Si, Murray es inteligente y peligroso como ninguno.

jueves, 10 de julio de 2008

Cortarle la oreja a un paco

Por muchos años caminaba todos los días desde Bilbao hasta mi casa en Pedro de Valdivia. Me bajaba de la micro y caminaba lo mas rápido posible, adelantando a la gente que salía del Ekono o del banco de la esquina. Lo que más me gustaba era pasar por la casa del General Stange, un muro blanco con tejas, donde se adivinaba una mansión con árboles grandes, oculta para la mayoría de la gente. Siempre había un paco apostado detrás de una protección metálica y muchas veces ensoñe que le disparaba o que encendía una molotov en centésimas de segundo y la tiraba dentro. Más de una vez creo haber encendido un cigarro justo frente a la caseta, esperando una reacción sorpresiva del paco. Nunca pasó nada. Había otras veces que miraba a una pelota oscura que colgaba de la entrada de autos. Una camara me imagino que sería y la miraba fijamente, con odio o simple rebeldía. Pero tampoco generó ninguna reacción desde el interior de la casa, de la que nunca se veía entrar o salir gente, como si estuviera abandonada o tuviera una entrada secreta. Me acuerdo perfectamente de un local de viejos en la esquina de la calle Dinamarca; un almacén deprimente, casi sin víveres pero con un frasco de vidrio grande lleno de calugas. Las calugas, luego de años de involuntario añejamiento, estaban durísimas, lo que aseguraba una duración insusual, especialmente para un masticador veloz como yo. Creo que era el único que las compraba, podía ver como seguían ahí por meses y meses, hasta que un día el local cerró. Más bien lo abandonaron, porque las calugas seguían ahí y todos los días las miraba fijamente, esperando quizás que el local abriera o que me armara de valor para romper el vidrio y robar todas esas calugas que me miraban con pica tras las rejas. Pero nunca quebré el vidrio ni le disparé al paco, ni lo quemé ni lo insulté ni le hablé. Sólo miré y pensé, y algunas veces me reí solo.

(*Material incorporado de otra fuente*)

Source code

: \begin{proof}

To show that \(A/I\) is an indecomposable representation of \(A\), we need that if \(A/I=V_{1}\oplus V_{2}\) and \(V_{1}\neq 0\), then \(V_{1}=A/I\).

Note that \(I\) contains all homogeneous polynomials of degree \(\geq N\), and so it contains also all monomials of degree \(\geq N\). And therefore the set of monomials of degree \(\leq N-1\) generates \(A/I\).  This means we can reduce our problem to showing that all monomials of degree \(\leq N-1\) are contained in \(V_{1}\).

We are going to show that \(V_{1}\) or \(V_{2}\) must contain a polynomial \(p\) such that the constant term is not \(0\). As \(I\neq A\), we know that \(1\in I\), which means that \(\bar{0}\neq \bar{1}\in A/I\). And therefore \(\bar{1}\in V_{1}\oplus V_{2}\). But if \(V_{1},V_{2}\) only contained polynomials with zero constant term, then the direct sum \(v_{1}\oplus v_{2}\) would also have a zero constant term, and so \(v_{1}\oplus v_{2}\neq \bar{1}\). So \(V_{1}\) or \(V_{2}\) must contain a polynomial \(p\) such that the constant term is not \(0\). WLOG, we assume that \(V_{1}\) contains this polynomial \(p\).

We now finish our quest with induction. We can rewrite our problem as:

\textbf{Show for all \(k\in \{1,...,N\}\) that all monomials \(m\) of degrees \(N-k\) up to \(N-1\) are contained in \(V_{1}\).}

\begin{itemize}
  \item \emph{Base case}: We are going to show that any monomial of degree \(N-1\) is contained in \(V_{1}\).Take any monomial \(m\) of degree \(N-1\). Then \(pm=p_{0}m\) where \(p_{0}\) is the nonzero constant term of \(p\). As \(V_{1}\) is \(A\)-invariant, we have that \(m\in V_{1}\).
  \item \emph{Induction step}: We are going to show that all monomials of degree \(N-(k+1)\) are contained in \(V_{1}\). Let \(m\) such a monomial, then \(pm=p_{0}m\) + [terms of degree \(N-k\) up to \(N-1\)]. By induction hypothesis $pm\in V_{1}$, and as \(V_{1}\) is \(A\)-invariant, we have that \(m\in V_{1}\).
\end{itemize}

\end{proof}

miércoles, 2 de julio de 2008

Martín y el miedo

Con mi tino clásico, comento que los perros rottweiler son los más peligrosos de todos. Como se veía venir, Martín era un amante declarado de los rottweilers y los había criado toda su vida.

Entonces nos explica que el rottweiler no es un perro agresivo. Lo que pasa es que tiene un cerebro muy pequeño para su tamaño y por ende vive sumido constantemente en el miedo, como si fuera un niño estúpido que no conoce su fuerza y lanzar su cabezota contra todo lo que desconoce.

Fue ahí que te entendí, George.

sábado, 14 de junio de 2008

Praga

Hace un par de semanas fuimos con mi hermana a Praga. Los otros países que he estado en Europa tienen ese aire de perfección que llega a ser desesperante, las calles son limpias, los perros cagan en bolsas y todo es pulcro, moderno y desarrollado. Eso me encantó incluso antes de llegar a Praga, una sutil fealdad que me recordó el siempre nefasto viaje a Pudahuel y, de alguna manera, a Santiago, ciudad que todos queremos y odiamos al mismo tiempo.


Antes de la caída del muro, Praga era una ciudad gris, pobre y a mal traer; pero una vez que llegó la alegría (también a ellos les llegó la alegría), la ciudad se convirtió en un foco turístico y los miles de dolares que llegaron pintaron la ciudad, instalaron miles y miles de pizerrías y dieron trabajo a una gran cantidad de lugareños. Los dólares también crearon una ciudad de fantasía, echa a la medida del turista. Los adultos mayores de España, Alemania y el Reino Unido pueden conocer la ciudad en su propio idioma, sin necesidad de ensuciarse con las complicadas palabras checas. Tampoco necesitan sacrificarse con los contundentes y nada ligeros platos de la comida checa, experimentos grasosos de chancho y pan flotando en salsa agria; basta con preguntar al siempre amigable guía turistico para encontrar pasta como en Italia o degustar un clásico English Breakfast tradicional, ese con tocino, tostadas, huevos revueltos y porotos en salsa de tomates.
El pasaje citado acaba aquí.